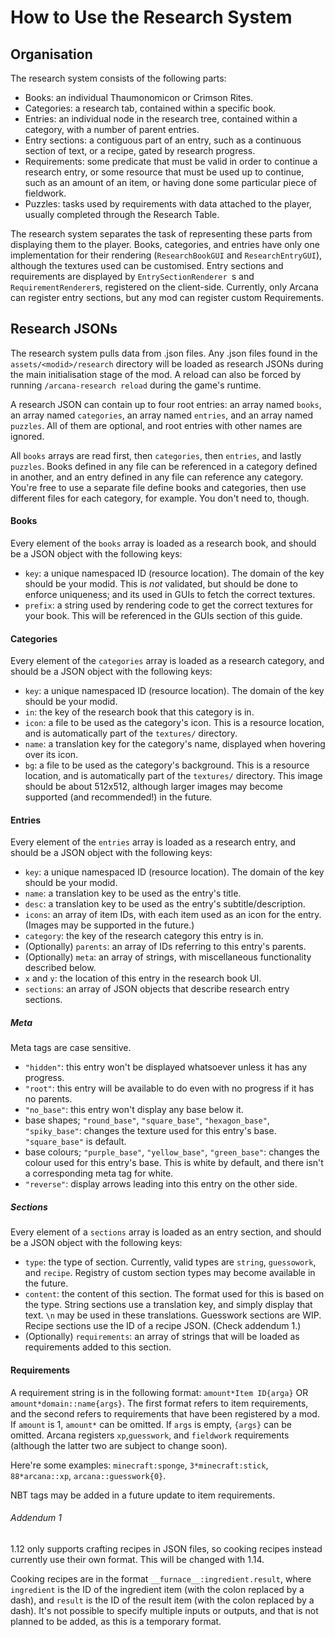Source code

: # How to Use the Research System

## Organisation

The research system consists of the following parts:
 - Books: an individual Thaumonomicon or Crimson Rites.
 - Categories: a research tab, contained within a specific book.
 - Entries: an individual node in the research tree, contained within a category, with
  a number of parent entries.
 - Entry sections: a contiguous part of an entry, such as a continuous section of text, 
  or a recipe, gated by research progress.
 - Requirements: some predicate that must be valid in order to continue a research
  entry, or some resource that must be used up to continue, such as an amount of an
  item, or having done some particular piece of fieldwork.
 - Puzzles: tasks used by requirements with data attached to the player, usually
  completed through the Research Table.

The research system separates the task of representing these parts from displaying them
 to the player. Books, categories, and entries have only one implementation for their
 rendering (`ResearchBookGUI` and `ResearchEntryGUI`), although the textures used can
 be customised. Entry sections and requirements are displayed by `EntrySectionRenderer
 `s and `RequirementRenderer`s, registered on the client-side. Currently, only
 Arcana can register entry sections, but any mod can register custom Requirements.

## Research JSONs

The research system pulls data from .json files. Any .json files found in the
 `assets/<modid>/research` directory will be loaded as research JSONs during the main
 initialisation stage of the mod. A reload can also be forced by running `/arcana-research reload`
 during the game's runtime.

A research JSON can contain up to four root entries: an array named `books`, an array
 named `categories`, an array named `entries`, and an array named `puzzles`. All of
 them are optional, and root entries with other names are ignored.

All `books` arrays are read first, then `categories`, then `entries`, and lastly
 `puzzles`. Books defined in any file can be referenced in a category defined in
 another, and an entry defined in any file can reference any category. You're free to
 use a separate file define books and categories, then use different files for each
 category, for example. You don't need to, though.

#### Books

Every element of the `books` array is loaded as a research book, and should be a JSON
 object with the following keys:
 - `key`: a unique namespaced ID (resource location). The domain of the key should be your
  modid. This is *not* validated, but should be done to enforce uniqueness; and its used
  in GUIs to fetch the correct textures.
 - `prefix`: a string used by rendering code to get the correct textures for your book.
  This will be referenced in the GUIs section of this guide.

#### Categories

Every element of the `categories` array is loaded as a research category, and should be a
 JSON object with the following keys:
 - `key`: a unique namespaced ID (resource location). The domain of the key should be your
  modid.
 - `in`: the key of the research book that this category is in.
 - `icon`: a file to be used as the category's icon. This is a resource location, and
  is automatically part of the `textures/` directory.
 - `name`: a translation key for the category's name, displayed when hovering over its
  icon.
 - `bg`: a file to be used as the category's background. This is a resource location, and
  is automatically part of the `textures/` directory. This image should be about
  512x512, although larger images may become supported (and recommended!) in the future.

#### Entries

Every element of the `entries` array is loaded as a research entry, and should be a JSON
 object with the following keys:
 - `key`: a unique namespaced ID (resource location). The domain of the key should be your
  modid.
 - `name`: a translation key to be used as the entry's title.
 - `desc`: a translation key to be used as the entry's subtitle/description.
 - `icons`: an array of item IDs, with each item used as an icon for the entry. (Images
  may be supported in the future.)
 - `category`: the key of the research category this entry is in.
 - (Optionally) `parents`: an array of IDs referring to this entry's parents.
 - (Optionally) `meta`: an array of strings, with miscellaneous functionality described
  below.
 - `x` and `y`: the location of this entry in the research book UI.
 - `sections`: an array of JSON objects that describe research entry sections.

##### Meta

Meta tags are case sensitive.

 - `"hidden"`: this entry won't be displayed whatsoever unless it has any progress.
 - `"root"`: this entry will be available to do even with no progress if it has no
  parents.
 - `"no_base"`: this entry won't display any base below it.
 - base shapes; `"round_base"`, `"square_base"`, `"hexagon_base"`, `"spiky_base"`:
  changes the texture used for this entry's base. `"square_base"` is default.
 - base colours; `"purple_base"`, `"yellow_base"`, `"green_base"`: changes the colour used for this
  entry's base. This is white by default, and there isn't a corresponding meta tag for
  white.
 - `"reverse"`: display arrows leading into this entry on the other side.

##### Sections

Every element of a `sections` array is loaded as an entry section, and should be a JSON
 object with the following keys:
 - `type`: the type of section. Currently, valid types are `string`, `guessowork`, and
  `recipe`. Registry of custom section types may become available in the future. 
 - `content`: the content of this section. The format used for this is based on the
  type. String sections use a translation key, and simply display that text. `\n` may
  be used in these translations. Guesswork sections are WIP. Recipe sections use the ID
  of a recipe JSON. (Check addendum 1.)
 - (Optionally) `requirements`: an array of strings that will be loaded as requirements
  added to this section.

#### Requirements
A requirement string is in the following format: `amount*Item ID{arga}` OR `amount*domain::name{args}`.
 The first format refers to item requirements, and the second refers to
 requirements that have been registered by a mod. If `amount` is 1, `amount*` can be
 omitted. If `args` is empty, `{args}` can be omitted. Arcana registers `xp`,`guesswork`,
 and `fieldwork` requirements (although the latter two are subject to change soon).

Here're some examples: `minecraft:sponge`, `3*minecraft:stick`, `88*arcana::xp`,
 `arcana::guesswork{0}`.

NBT tags may be added in a future update to item requirements.

###### Addendum 1

1.12 only supports crafting recipes in JSON files, so cooking
 recipes instead currently use their own format. This will be
 changed with 1.14.

Cooking recipes are in the format `__furnace__:ingredient.result`, where `ingredient` is
 the ID of the ingredient item (with the colon replaced by a dash), and `result` is the
 ID of the result item (with the colon replaced by a dash). It's not possible to
 specify multiple inputs or outputs, and that is not planned to be added, as this is
 a temporary format.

## What needs to be done
Extract the full listing exactly, with the pictures left out.

## Response box
Source code

: # How to Use the Research System

## Organisation

The research system consists of the following parts:
 - Books: an individual Thaumonomicon or Crimson Rites.
 - Categories: a research tab, contained within a specific book.
 - Entries: an individual node in the research tree, contained within a category, with
  a number of parent entries.
 - Entry sections: a contiguous part of an entry, such as a continuous section of text, 
  or a recipe, gated by research progress.
 - Requirements: some predicate that must be valid in order to continue a research
  entry, or some resource that must be used up to continue, such as an amount of an
  item, or having done some particular piece of fieldwork.
 - Puzzles: tasks used by requirements with data attached to the player, usually
  completed through the Research Table.

The research system separates the task of representing these parts from displaying them
 to the player. Books, categories, and entries have only one implementation for their
 rendering (`ResearchBookGUI` and `ResearchEntryGUI`), although the textures used can
 be customised. Entry sections and requirements are displayed by `EntrySectionRenderer
 `s and `RequirementRenderer`s, registered on the client-side. Currently, only
 Arcana can register entry sections, but any mod can register custom Requirements.

## Research JSONs

The research system pulls data from .json files. Any .json files found in the
 `assets/<modid>/research` directory will be loaded as research JSONs during the main
 initialisation stage of the mod. A reload can also be forced by running `/arcana-research reload`
 during the game's runtime.

A research JSON can contain up to four root entries: an array named `books`, an array
 named `categories`, an array named `entries`, and an array named `puzzles`. All of
 them are optional, and root entries with other names are ignored.

All `books` arrays are read first, then `categories`, then `entries`, and lastly
 `puzzles`. Books defined in any file can be referenced in a category defined in
 another, and an entry defined in any file can reference any category. You're free to
 use a separate file define books and categories, then use different files for each
 category, for example. You don't need to, though.

#### Books

Every element of the `books` array is loaded as a research book, and should be a JSON
 object with the following keys:
 - `key`: a unique namespaced ID (resource location). The domain of the key should be your
  modid. This is *not* validated, but should be done to enforce uniqueness; and its used
  in GUIs to fetch the correct textures.
 - `prefix`: a string used by rendering code to get the correct textures for your book.
  This will be referenced in the GUIs section of this guide.

#### Categories

Every element of the `categories` array is loaded as a research category, and should be a
 JSON object with the following keys:
 - `key`: a unique namespaced ID (resource location). The domain of the key should be your
  modid.
 - `in`: the key of the research book that this category is in.
 - `icon`: a file to be used as the category's icon. This is a resource location, and
  is automatically part of the `textures/` directory.
 - `name`: a translation key for the category's name, displayed when hovering over its
  icon.
 - `bg`: a file to be used as the category's background. This is a resource location, and
  is automatically part of the `textures/` directory. This image should be about
  512x512, although larger images may become supported (and recommended!) in the future.

#### Entries

Every element of the `entries` array is loaded as a research entry, and should be a JSON
 object with the following keys:
 - `key`: a unique namespaced ID (resource location). The domain of the key should be your
  modid.
 - `name`: a translation key to be used as the entry's title.
 - `desc`: a translation key to be used as the entry's subtitle/description.
 - `icons`: an array of item IDs, with each item used as an icon for the entry. (Images
  may be supported in the future.)
 - `category`: the key of the research category this entry is in.
 - (Optionally) `parents`: an array of IDs referring to this entry's parents.
 - (Optionally) `meta`: an array of strings, with miscellaneous functionality described
  below.
 - `x` and `y`: the location of this entry in the research book UI.
 - `sections`: an array of JSON objects that describe research entry sections.

##### Meta

Meta tags are case sensitive.

 - `"hidden"`: this entry won't be displayed whatsoever unless it has any progress.
 - `"root"`: this entry will be available to do even with no progress if it has no
  parents.
 - `"no_base"`: this entry won't display any base below it.
 - base shapes; `"round_base"`, `"square_base"`, `"hexagon_base"`, `"spiky_base"`:
  changes the texture used for this entry's base. `"square_base"` is default.
 - base colours; `"purple_base"`, `"yellow_base"`, `"green_base"`: changes the colour used for this
  entry's base. This is white by default, and there isn't a corresponding meta tag for
  white.
 - `"reverse"`: display arrows leading into this entry on the other side.

##### Sections

Every element of a `sections` array is loaded as an entry section, and should be a JSON
 object with the following keys:
 - `type`: the type of section. Currently, valid types are `string`, `guessowork`, and
  `recipe`. Registry of custom section types may become available in the future. 
 - `content`: the content of this section. The format used for this is based on the
  type. String sections use a translation key, and simply display that text. `\n` may
  be used in these translations. Guesswork sections are WIP. Recipe sections use the ID
  of a recipe JSON. (Check addendum 1.)
 - (Optionally) `requirements`: an array of strings that will be loaded as requirements
  added to this section.

#### Requirements
A requirement string is in the following format: `amount*Item ID{arga}` OR `amount*domain::name{args}`.
 The first format refers to item requirements, and the second refers to
 requirements that have been registered by a mod. If `amount` is 1, `amount*` can be
 omitted. If `args` is empty, `{args}` can be omitted. Arcana registers `xp`,`guesswork`,
 and `fieldwork` requirements (although the latter two are subject to change soon).

Here're some examples: `minecraft:sponge`, `3*minecraft:stick`, `88*arcana::xp`,
 `arcana::guesswork{0}`.

NBT tags may be added in a future update to item requirements.

###### Addendum 1

1.12 only supports crafting recipes in JSON files, so cooking
 recipes instead currently use their own format. This will be
 changed with 1.14.

Cooking recipes are in the format `__furnace__:ingredient.result`, where `ingredient` is
 the ID of the ingredient item (with the colon replaced by a dash), and `result` is the
 ID of the result item (with the colon replaced by a dash). It's not possible to
 specify multiple inputs or outputs, and that is not planned to be added, as this is
 a temporary format.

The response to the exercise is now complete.